What appears from the line containing "Go to directory" to the end of the listing below should be copied exactly, with no other lines.

◆ **Material for this task**
———

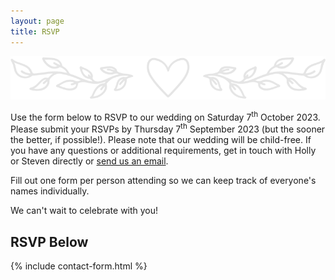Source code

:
 ```yaml
---
layout: page
title: RSVP
---
```

![rsvpbanner](/assets/img/rsvpbanner.png)

Use the form below to RSVP to our wedding on Saturday 7<sup>th</sup> October 2023. Please submit your RSVPs by Thursday 7<sup>th</sup> September 2023 (but the sooner the better, if possible!). Please note that our wedding will be child-free. If you have any questions or additional requirements, get in touch with Holly or Steven directly or [send us an email](mailto:massacciwedding@gmail.com).

Fill out one form per person attending so we can keep track of everyone's names individually. 


We can't wait to celebrate with you!

## RSVP Below

{% include contact-form.html %}
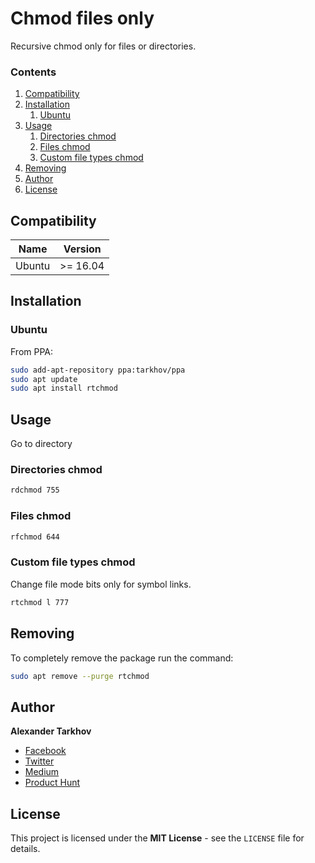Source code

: # Chmod files only

Recursive chmod only for files or directories.

### Contents

1. [Compatibility](#compatibility)
2. [Installation](#installation)
   1. [Ubuntu](#ubuntu)
3. [Usage](#usage)
   1. [Directories chmod](#directories-chmod)
   2. [Files chmod](#files-chmod)
   3. [Custom file types chmod](#custom-file-types-chmod)
4. [Removing](#removing)
5. [Author](#author)
6. [License](#license)

## Compatibility

Name | Version
------- | -------
Ubuntu | >= 16.04

## Installation

### Ubuntu

From PPA:

```bash
sudo add-apt-repository ppa:tarkhov/ppa
sudo apt update
sudo apt install rtchmod
```

## Usage

Go to directory 

### Directories chmod

```bash
rdchmod 755
```

### Files chmod

```bash
rfchmod 644
```

### Custom file types chmod

Change file mode bits only for symbol links.

```bash
rtchmod l 777
```

## Removing

To completely remove the package run the command:

```bash
sudo apt remove --purge rtchmod
```

## Author

**Alexander Tarkhov**

* [Facebook](https://www.facebook.com/alex.tarkhov)
* [Twitter](https://twitter.com/alextarkhov)
* [Medium](https://medium.com/@tarkhov)
* [Product Hunt](https://www.producthunt.com/@tarkhov)

## License

This project is licensed under the **MIT License** - see the `LICENSE` file for details.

———

◆ **Answer to this task**
Go to directory 

### Directories chmod

```bash
rdchmod 755
```

### Files chmod

```bash
rfchmod 644
```

### Custom file types chmod

Change file mode bits only for symbol links.

```bash
rtchmod l 777
```

## Removing

To completely remove the package run the command:

```bash
sudo apt remove --purge rtchmod
```

## Author

**Alexander Tarkhov**

* [Facebook](https://www.facebook.com/alex.tarkhov)
* [Twitter](https://twitter.com/alextarkhov)
* [Medium](https://medium.com/@tarkhov)
* [Product Hunt](https://www.producthunt.com/@tarkhov)

## License

This project is licensed under the **MIT License** - see the `LICENSE` file for details.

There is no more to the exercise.